Los agudos
llantos del pequeño le habían despertado de nuevo. Aún bostezando fué hasta la
cuna, al entrar en la habitación sintió como un olor nauseabundo inundaba sus
fosas nasales, sensación que fué acentuandose mientras realizaba el acto
mecánico de mecer la cuna. Pero como el llanto seguía, cogió al bebé entre sus
brazos, lo cual pareció calmarle. Se preguntaba por qué lloraba todas las
madrugadas y por aquella extraña sensación que la invadía cada vez que entraba
en ese cuarto.
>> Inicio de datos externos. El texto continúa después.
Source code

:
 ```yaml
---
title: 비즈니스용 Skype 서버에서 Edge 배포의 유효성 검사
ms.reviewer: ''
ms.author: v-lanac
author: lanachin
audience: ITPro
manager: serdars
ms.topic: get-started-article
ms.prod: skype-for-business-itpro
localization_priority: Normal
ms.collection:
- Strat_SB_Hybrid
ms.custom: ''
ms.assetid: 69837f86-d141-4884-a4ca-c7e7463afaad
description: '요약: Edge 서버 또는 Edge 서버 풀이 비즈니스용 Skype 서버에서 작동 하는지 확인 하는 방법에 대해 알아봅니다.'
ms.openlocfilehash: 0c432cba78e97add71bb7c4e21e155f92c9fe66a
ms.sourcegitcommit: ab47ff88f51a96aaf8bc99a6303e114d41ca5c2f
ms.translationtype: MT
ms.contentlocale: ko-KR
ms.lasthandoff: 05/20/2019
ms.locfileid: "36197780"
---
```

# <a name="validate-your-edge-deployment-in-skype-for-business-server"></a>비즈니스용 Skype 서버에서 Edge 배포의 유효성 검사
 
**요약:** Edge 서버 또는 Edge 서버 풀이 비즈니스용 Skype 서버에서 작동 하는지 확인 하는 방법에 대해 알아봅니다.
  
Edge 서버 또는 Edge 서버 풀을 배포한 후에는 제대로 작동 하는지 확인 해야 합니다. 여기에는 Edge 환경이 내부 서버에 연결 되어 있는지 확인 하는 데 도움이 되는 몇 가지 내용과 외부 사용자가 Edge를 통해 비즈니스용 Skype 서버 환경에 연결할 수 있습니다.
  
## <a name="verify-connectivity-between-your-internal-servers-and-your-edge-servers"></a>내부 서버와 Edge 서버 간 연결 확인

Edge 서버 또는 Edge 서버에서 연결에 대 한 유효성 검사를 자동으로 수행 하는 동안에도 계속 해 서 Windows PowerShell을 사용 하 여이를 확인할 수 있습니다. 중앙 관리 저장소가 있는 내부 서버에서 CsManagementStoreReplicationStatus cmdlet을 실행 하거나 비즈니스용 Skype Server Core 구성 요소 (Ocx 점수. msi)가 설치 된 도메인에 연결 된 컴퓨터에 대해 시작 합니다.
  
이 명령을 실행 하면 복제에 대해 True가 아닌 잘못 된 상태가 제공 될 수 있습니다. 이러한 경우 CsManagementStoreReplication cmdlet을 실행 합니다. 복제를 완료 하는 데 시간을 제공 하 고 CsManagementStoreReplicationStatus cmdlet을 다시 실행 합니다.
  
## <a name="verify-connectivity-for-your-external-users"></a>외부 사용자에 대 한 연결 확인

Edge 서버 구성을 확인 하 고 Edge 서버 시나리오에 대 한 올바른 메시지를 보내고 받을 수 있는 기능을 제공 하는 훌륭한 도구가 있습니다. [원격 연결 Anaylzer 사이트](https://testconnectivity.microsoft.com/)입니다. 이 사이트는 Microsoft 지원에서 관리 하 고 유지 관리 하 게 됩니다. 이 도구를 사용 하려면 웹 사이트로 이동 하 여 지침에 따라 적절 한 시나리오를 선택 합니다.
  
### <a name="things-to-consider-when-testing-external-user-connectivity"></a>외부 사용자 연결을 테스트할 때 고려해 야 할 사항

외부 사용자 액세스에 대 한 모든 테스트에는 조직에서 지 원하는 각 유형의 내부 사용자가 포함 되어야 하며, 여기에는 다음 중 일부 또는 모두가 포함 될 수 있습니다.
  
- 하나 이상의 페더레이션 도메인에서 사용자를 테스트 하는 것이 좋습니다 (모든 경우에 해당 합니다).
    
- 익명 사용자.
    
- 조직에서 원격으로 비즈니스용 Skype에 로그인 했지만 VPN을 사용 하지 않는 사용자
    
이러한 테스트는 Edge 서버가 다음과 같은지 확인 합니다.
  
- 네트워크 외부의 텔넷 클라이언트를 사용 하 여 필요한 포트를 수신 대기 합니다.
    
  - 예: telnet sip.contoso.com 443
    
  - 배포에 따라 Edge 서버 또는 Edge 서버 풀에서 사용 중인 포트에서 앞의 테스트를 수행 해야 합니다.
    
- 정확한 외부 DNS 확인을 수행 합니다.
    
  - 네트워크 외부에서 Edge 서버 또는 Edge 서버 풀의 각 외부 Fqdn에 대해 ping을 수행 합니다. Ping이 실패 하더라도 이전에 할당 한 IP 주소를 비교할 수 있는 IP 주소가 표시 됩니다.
A la noche siguiente, los llantos volvían a escucharse,
sobresaltada, corrió hacia el cuarto del niño y abrazó al pequeño
estremeciendose al ver que el rostro de su hijo había cambiado, su cara era
grís; dos cuencas vacías ocupaban el lugar de sus ojos y tenía una siniestra
mueca que vagamente parecía una sonrisa, examinó a su hijo y al levantar la
pequeña camisa, se horrorizó al descubrir su cuerpo hinchado y repleto de
moratones ulcerosos que despedían un olor hediondo. La joven exhaló aire y
marchó al cuarto de baño con el bebé en brazos, abrió el grifo de la bañera y
se dispuso a sumergir al niño en el agua para volverlo a purificar; su pequeño
cuerpo debía permanecer mucho tiempo inmerso en agua caliente, sólo así
desaparecería el mal que lo estaba corrompiendo...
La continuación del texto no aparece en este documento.